### Work to be completed
Search the data for "produtos". Return each matching line.

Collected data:

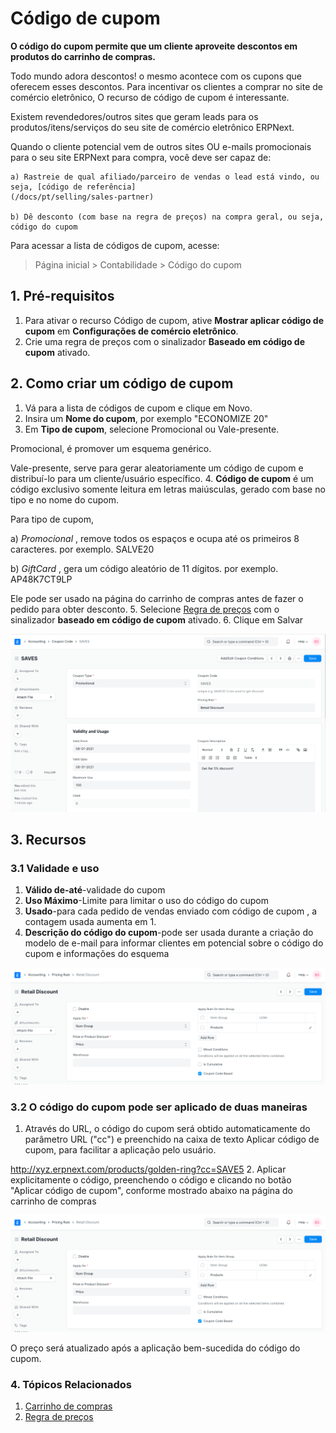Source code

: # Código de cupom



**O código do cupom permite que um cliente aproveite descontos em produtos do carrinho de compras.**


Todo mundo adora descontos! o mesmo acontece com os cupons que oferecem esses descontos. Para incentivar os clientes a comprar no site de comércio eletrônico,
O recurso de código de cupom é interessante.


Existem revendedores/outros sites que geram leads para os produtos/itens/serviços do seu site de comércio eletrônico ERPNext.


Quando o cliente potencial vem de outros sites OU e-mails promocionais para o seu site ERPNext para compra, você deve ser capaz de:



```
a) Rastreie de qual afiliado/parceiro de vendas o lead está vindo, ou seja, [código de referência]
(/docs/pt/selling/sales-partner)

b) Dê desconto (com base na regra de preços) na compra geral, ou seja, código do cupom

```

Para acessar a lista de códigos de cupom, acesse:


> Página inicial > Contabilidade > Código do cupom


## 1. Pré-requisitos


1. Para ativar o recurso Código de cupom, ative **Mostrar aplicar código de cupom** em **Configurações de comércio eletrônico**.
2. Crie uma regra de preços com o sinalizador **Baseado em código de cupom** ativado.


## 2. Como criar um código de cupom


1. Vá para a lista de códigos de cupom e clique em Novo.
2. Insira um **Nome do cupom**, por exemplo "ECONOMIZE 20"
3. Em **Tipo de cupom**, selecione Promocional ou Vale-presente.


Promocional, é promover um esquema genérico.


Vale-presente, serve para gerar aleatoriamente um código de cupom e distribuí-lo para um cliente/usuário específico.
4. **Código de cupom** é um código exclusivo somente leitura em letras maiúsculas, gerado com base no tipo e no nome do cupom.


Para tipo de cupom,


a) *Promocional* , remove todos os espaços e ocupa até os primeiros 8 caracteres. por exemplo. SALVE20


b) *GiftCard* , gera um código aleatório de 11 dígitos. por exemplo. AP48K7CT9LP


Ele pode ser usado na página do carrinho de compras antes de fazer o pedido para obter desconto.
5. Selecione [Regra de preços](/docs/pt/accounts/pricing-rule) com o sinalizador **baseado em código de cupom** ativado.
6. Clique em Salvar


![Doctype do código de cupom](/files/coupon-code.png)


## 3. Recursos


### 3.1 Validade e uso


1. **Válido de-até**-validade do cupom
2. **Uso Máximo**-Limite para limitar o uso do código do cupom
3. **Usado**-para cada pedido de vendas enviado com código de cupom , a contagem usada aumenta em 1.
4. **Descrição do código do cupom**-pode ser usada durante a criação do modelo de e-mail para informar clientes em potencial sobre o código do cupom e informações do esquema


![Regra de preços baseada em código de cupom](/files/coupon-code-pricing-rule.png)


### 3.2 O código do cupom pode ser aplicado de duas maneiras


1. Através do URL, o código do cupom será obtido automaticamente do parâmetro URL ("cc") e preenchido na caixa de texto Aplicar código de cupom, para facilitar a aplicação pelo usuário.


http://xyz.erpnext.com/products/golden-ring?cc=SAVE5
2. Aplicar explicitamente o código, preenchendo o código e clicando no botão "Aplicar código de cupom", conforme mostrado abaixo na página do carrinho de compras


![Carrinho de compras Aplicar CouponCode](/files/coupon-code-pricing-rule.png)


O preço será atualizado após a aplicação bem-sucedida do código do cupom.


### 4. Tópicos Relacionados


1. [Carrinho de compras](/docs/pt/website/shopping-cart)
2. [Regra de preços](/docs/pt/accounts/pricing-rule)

### Answer area
**O código do cupom permite que um cliente aproveite descontos em produtos do carrinho de compras.**
Existem revendedores/outros sites que geram leads para os produtos/itens/serviços do seu site de comércio eletrônico ERPNext.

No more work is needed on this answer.